What lines in this listing contain the string "number"? Report each one by copying it.

----

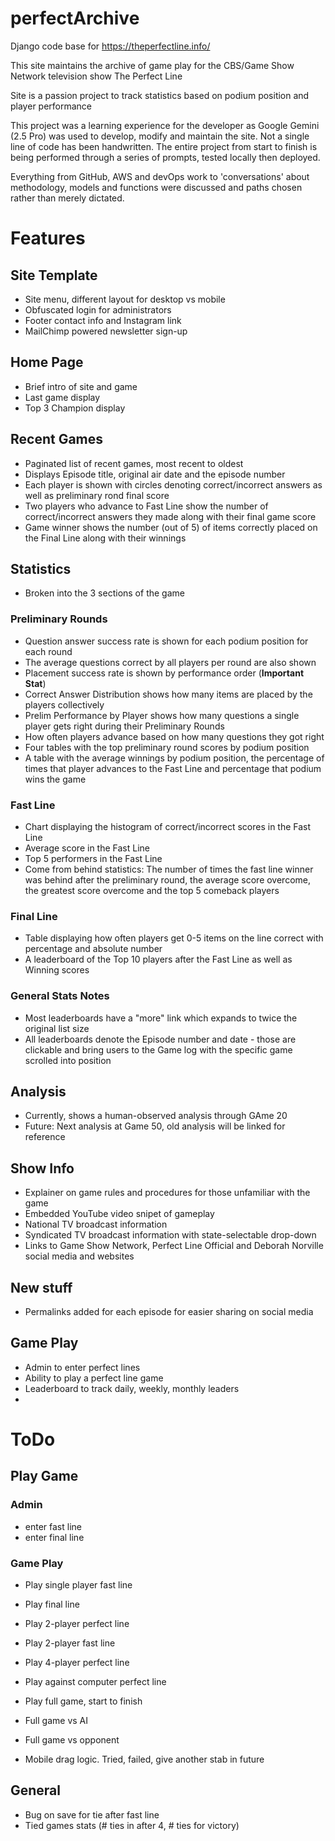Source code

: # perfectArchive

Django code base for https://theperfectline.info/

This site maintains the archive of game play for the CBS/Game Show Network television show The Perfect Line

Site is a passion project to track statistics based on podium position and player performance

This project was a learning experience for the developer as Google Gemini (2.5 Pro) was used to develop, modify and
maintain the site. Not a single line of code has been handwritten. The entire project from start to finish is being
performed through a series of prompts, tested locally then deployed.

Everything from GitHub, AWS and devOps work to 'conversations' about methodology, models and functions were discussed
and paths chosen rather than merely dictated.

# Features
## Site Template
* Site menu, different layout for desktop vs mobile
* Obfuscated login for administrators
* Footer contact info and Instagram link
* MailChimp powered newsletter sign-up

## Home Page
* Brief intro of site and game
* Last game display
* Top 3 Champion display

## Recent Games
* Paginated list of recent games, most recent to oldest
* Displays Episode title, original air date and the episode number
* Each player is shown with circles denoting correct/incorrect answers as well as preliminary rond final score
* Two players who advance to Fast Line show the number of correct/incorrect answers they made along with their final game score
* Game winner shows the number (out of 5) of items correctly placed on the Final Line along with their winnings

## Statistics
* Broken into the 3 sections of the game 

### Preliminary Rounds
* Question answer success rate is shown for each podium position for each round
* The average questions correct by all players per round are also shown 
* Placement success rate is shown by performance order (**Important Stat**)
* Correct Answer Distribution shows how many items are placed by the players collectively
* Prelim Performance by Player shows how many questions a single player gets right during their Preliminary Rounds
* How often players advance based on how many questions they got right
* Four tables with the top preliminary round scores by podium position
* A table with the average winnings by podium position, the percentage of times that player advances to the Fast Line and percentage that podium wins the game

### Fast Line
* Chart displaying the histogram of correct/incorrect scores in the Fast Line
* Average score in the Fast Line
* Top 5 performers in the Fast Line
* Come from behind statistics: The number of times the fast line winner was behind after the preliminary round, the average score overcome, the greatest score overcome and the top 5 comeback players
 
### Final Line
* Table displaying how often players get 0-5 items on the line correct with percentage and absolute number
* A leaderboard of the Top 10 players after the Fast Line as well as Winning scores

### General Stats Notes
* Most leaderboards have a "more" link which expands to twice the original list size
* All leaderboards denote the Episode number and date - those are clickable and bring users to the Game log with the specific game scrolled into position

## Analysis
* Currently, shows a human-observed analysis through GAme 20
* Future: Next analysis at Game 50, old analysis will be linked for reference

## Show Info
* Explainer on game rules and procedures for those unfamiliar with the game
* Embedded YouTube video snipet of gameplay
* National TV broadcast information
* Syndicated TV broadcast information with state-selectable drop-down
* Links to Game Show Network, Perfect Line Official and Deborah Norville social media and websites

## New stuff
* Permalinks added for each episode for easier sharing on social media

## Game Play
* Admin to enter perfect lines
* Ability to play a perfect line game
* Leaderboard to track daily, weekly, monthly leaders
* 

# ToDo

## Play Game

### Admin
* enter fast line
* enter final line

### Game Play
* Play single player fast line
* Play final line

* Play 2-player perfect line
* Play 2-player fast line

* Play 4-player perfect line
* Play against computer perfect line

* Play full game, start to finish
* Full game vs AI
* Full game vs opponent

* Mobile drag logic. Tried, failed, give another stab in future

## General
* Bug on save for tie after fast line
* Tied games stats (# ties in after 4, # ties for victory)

----

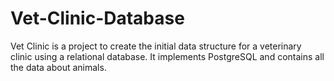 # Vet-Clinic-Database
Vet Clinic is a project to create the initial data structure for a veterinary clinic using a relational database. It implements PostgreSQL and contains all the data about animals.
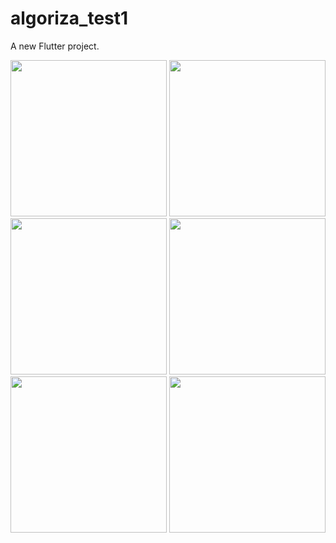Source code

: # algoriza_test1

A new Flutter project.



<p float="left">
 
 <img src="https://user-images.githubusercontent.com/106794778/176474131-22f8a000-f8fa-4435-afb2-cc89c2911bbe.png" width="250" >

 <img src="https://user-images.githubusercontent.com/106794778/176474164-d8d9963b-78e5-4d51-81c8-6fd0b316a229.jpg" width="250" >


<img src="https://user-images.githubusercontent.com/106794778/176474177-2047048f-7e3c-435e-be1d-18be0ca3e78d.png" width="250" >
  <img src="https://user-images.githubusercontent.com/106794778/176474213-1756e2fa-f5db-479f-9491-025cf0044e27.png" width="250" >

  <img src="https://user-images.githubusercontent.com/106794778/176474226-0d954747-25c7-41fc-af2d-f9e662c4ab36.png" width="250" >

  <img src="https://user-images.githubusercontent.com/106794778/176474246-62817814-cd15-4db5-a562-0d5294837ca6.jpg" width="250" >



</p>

----

ANSWER SPACE
* Displays Episode title, original air date and the episode number
* Two players who advance to Fast Line show the number of correct/incorrect answers they made along with their final game score
* Game winner shows the number (out of 5) of items correctly placed on the Final Line along with their winnings
* Come from behind statistics: The number of times the fast line winner was behind after the preliminary round, the average score overcome, the greatest score overcome and the top 5 comeback players
* Table displaying how often players get 0-5 items on the line correct with percentage and absolute number
* All leaderboards denote the Episode number and date - those are clickable and bring users to the Game log with the specific game scrolled into position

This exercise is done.